JDK-8292206 : TestCgroupMetrics.java fails as getMemoryUsage() is lower than expected
  • Type: Bug
  • Component: hotspot
  • Sub-Component: runtime
  • Affected Version: 17.0.7-oracle,19,20
  • Priority: P3
  • Status: Resolved
  • Resolution: Fixed
  • OS: linux
  • CPU: x86_64
  • Submitted: 2022-08-10
  • Updated: 2023-01-05
  • Resolved: 2022-12-22
The Version table provides details related to the release that this issue/RFE will be addressed.

Unresolved : Release in which this issue/RFE will be addressed.
Resolved: Release in which this issue/RFE has been resolved.
Fixed : Release in which this issue/RFE has been fixed. The release containing this fix may be available for download as an Early Access Release or a General Availability Release.

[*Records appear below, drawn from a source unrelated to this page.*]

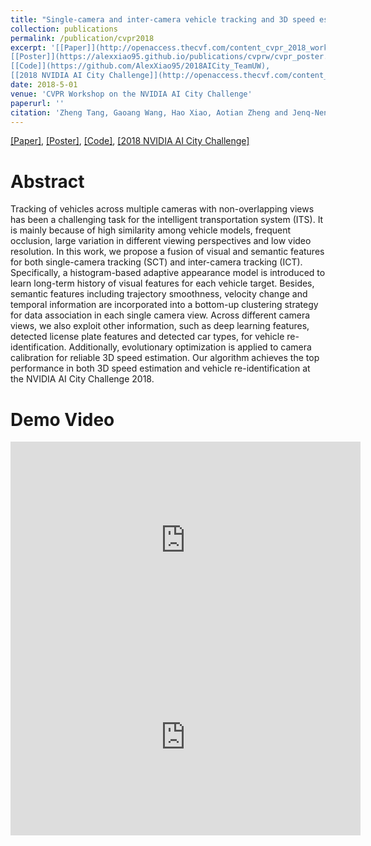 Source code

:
```yaml
---
title: "Single-camera and inter-camera vehicle tracking and 3D speed estimation based on fusion of visual and semantic features"
collection: publications
permalink: /publication/cvpr2018
excerpt: '[[Paper]](http://openaccess.thecvf.com/content_cvpr_2018_workshops/papers/w3/Tang_Single-Camera_and_Inter-Camera_CVPR_2018_paper.pdf), 
[[Poster]](https://alexxiao95.github.io/publications/cvprw/cvpr_poster.pdf),
[[Code]](https://github.com/AlexXiao95/2018AICity_TeamUW), 
[[2018 NVIDIA AI City Challenge]](http://openaccess.thecvf.com/content_cvpr_2018_workshops/papers/w3/Naphade_The_2018_NVIDIA_CVPR_2018_paper.pdf)'
date: 2018-5-01
venue: 'CVPR Workshop on the NVIDIA AI City Challenge'
paperurl: ''
citation: 'Zheng Tang, Gaoang Wang, Hao Xiao, Aotian Zheng and Jenq-Neng Hwang, "Single-camera and inter-camera vehicle tracking and 3D speed estimation based on fusion of visual and semantic features," In CVPR Workshop (CVPRW) on the AI City Challenge, 2018'
---
```


[[Paper]](http://openaccess.thecvf.com/content_cvpr_2018_workshops/papers/w3/Tang_Single-Camera_and_Inter-Camera_CVPR_2018_paper.pdf), 
[[Poster]](https://alexxiao95.github.io/publications/cvprw/cvpr_poster.pdf),
[[Code]](https://github.com/AlexXiao95/2018AICity_TeamUW), 
[[2018 NVIDIA AI City Challenge]](http://openaccess.thecvf.com/content_cvpr_2018_workshops/papers/w3/Naphade_The_2018_NVIDIA_CVPR_2018_paper.pdf)


# Abstract
Tracking of vehicles across multiple cameras with non-overlapping views has been a challenging task for the intelligent transportation system (ITS). It is mainly because of high similarity among vehicle models, frequent occlusion, large variation in different viewing perspectives and low video resolution. In this work, we propose a fusion of visual and semantic features for both single-camera tracking (SCT) and inter-camera tracking (ICT). Specifically, a histogram-based adaptive appearance model is introduced to learn long-term history of visual features for each vehicle target. Besides, semantic features including trajectory smoothness, velocity change and temporal information are incorporated into a bottom-up clustering strategy for data association in each single camera view. Across different camera views, we also exploit other information, such as deep learning features, detected license plate features and detected car types, for vehicle re-identification. Additionally, evolutionary optimization is applied to camera calibration for reliable 3D speed estimation. Our algorithm achieves the top performance in both 3D speed estimation and vehicle re-identification at the NVIDIA AI City Challenge 2018.


# Demo Video
<iframe width="560" height="315" src="https://www.youtube.com/embed/_i4numqiv7Y?start=1200" frameborder="0" allow="autoplay; encrypted-media" allowfullscreen></iframe>
<br />
 
<iframe width="560" height="315" src="https://www.youtube.com/embed/Jlvh_KxHl40" frameborder="0" allow="autoplay; encrypted-media" allowfullscreen></iframe>

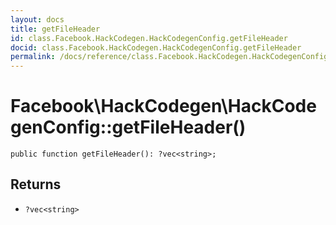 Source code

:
 ```yaml
---
layout: docs
title: getFileHeader
id: class.Facebook.HackCodegen.HackCodegenConfig.getFileHeader
docid: class.Facebook.HackCodegen.HackCodegenConfig.getFileHeader
permalink: /docs/reference/class.Facebook.HackCodegen.HackCodegenConfig.getFileHeader.md
---
```

# Facebook\\HackCodegen\\HackCodegenConfig::getFileHeader()




``` Hack
public function getFileHeader(): ?vec<string>;
```




## Returns




- ` ?vec<string> `
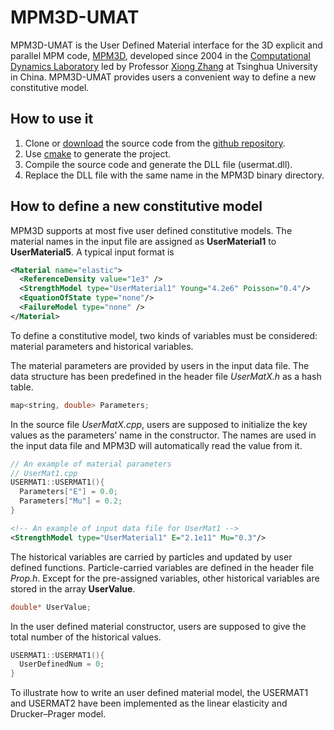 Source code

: # MPM3D-UMAT

MPM3D-UMAT is the User Defined Material interface for the 3D explicit and parallel MPM code, [MPM3D][mpm3d], developed since 2004 in the [Computational Dynamics Laboratory][comdyn] led by Professor [Xiong Zhang][xzhang] at Tsinghua University in China.  MPM3D-UMAT provides users a convenient way to define a new constitutive model.

## How to use it

1. Clone or [download][download] the source code from the [github repository][github-mpm3d-umat].
2. Use [cmake][cmake] to generate the project.
3. Compile the source code and generate the DLL file (usermat.dll).
4. Replace the DLL file with the same name in the MPM3D binary directory.

## How to define a new constitutive model

MPM3D supports at most five user defined constitutive models.  The material names in the input file are assigned as **UserMaterial1** to **UserMaterial5**. A typical input format is

```xml
<Material name="elastic">
  <ReferenceDensity value="1e3" />
  <StrengthModel type="UserMaterial1" Young="4.2e6" Poisson="0.4"/>
  <EquationOfState type="none"/>
  <FailureModel type="none" />
</Material>
```

To define a constitutive model, two kinds of variables must be considered: material parameters and historical variables. 



The material parameters are provided by users in the input data file.  The data structure has been predefined in the header file *UserMatX.h* as a hash table.

```c++
map<string, double> Parameters;
```

In the source file *UserMatX.cpp*, users are supposed to initialize the key values as the parameters’ name in the constructor. The names are used in the input data file and MPM3D will automatically read the value from it.

```c++
// An example of material parameters
// UserMat1.cpp 
USERMAT1::USERMAT1(){
  Parameters["E"] = 0.0;
  Parameters["Mu"] = 0.2;
}
```

```xml
<!-- An example of input data file for UserMat1 -->
<StrengthModel type="UserMaterial1" E="2.1e11" Mu="0.3"/>
```



The historical variables are carried by particles and updated by user defined functions. Particle-carried variables are defined in the header file *Prop.h*. Except for the pre-assigned variables, other historical variables are stored in the array **UserValue**.

```c++
double* UserValue;
```

In the user defined material constructor, users are supposed to give the total number of the historical values.

``` c++
USERMAT1::USERMAT1(){
  UserDefinedNum = 0;
}
```

To illustrate how to write an user defined material model, the USERMAT1 and USERMAT2 have been implemented as the linear elasticity and Drucker–Prager model.

[cmake]:https://cmake.org/
[mpm3d]:http://comdyn.hy.tsinghua.edu.cn/show/software/581-mpm3d-install
[comdyn]:http://comdyn.hy.tsinghua.edu.cn/english
[xzhang]:http://comdyn.hy.tsinghua.edu.cn/english/xzhang
[github-mpm3d-umat]:https://github.com/xzhang66/MPM3D-UMAT
[download]:https://github.com/xzhang66/MPM3D-UMAT/archive/master.zip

To download the current JDK release, click here.
JDK 21
21 b04Fixed
Related Reports
Duplicate :  
Duplicate :  
Relates :  
Description
The following test failed in the JDK19 CI:

jdk/internal/platform/cgroup/TestCgroupMetrics.java

Here's a snippet from the log file:

#section:main
----------messages:(6/232)----------
command: main TestCgroupMetrics
reason: User specified action: run main TestCgroupMetrics 
Mode: agentvm
Agent id: 4
Additional exports to unnamed modules from @modules: java.base/jdk.internal.platform
elapsed time (seconds): 1.709
----------configuration:(17/2159)----------

<snip>

----------System.err:(14/960)----------
java.lang.RuntimeException: Test failed for - memory:getMemoryUsage, expected [23031517184], got [22767202304]
	at jdk.test.lib.containers.cgroup.CgroupMetricsTester.fail(CgroupMetricsTester.java:71)
	at jdk.test.lib.containers.cgroup.MetricsTesterCgroupV1.fail(MetricsTesterCgroupV1.java:188)
	at jdk.test.lib.containers.cgroup.MetricsTesterCgroupV1.testMemoryUsage(MetricsTesterCgroupV1.java:555)
	at jdk.test.lib.containers.cgroup.MetricsTester.testAll(MetricsTester.java:62)
	at TestCgroupMetrics.main(TestCgroupMetrics.java:47)
	at java.base/jdk.internal.reflect.DirectMethodHandleAccessor.invoke(DirectMethodHandleAccessor.java:104)
	at java.base/java.lang.reflect.Method.invoke(Method.java:578)
	at com.sun.javatest.regtest.agent.MainActionHelper$AgentVMRunnable.run(MainActionHelper.java:312)
	at java.base/java.lang.Thread.run(Thread.java:1589)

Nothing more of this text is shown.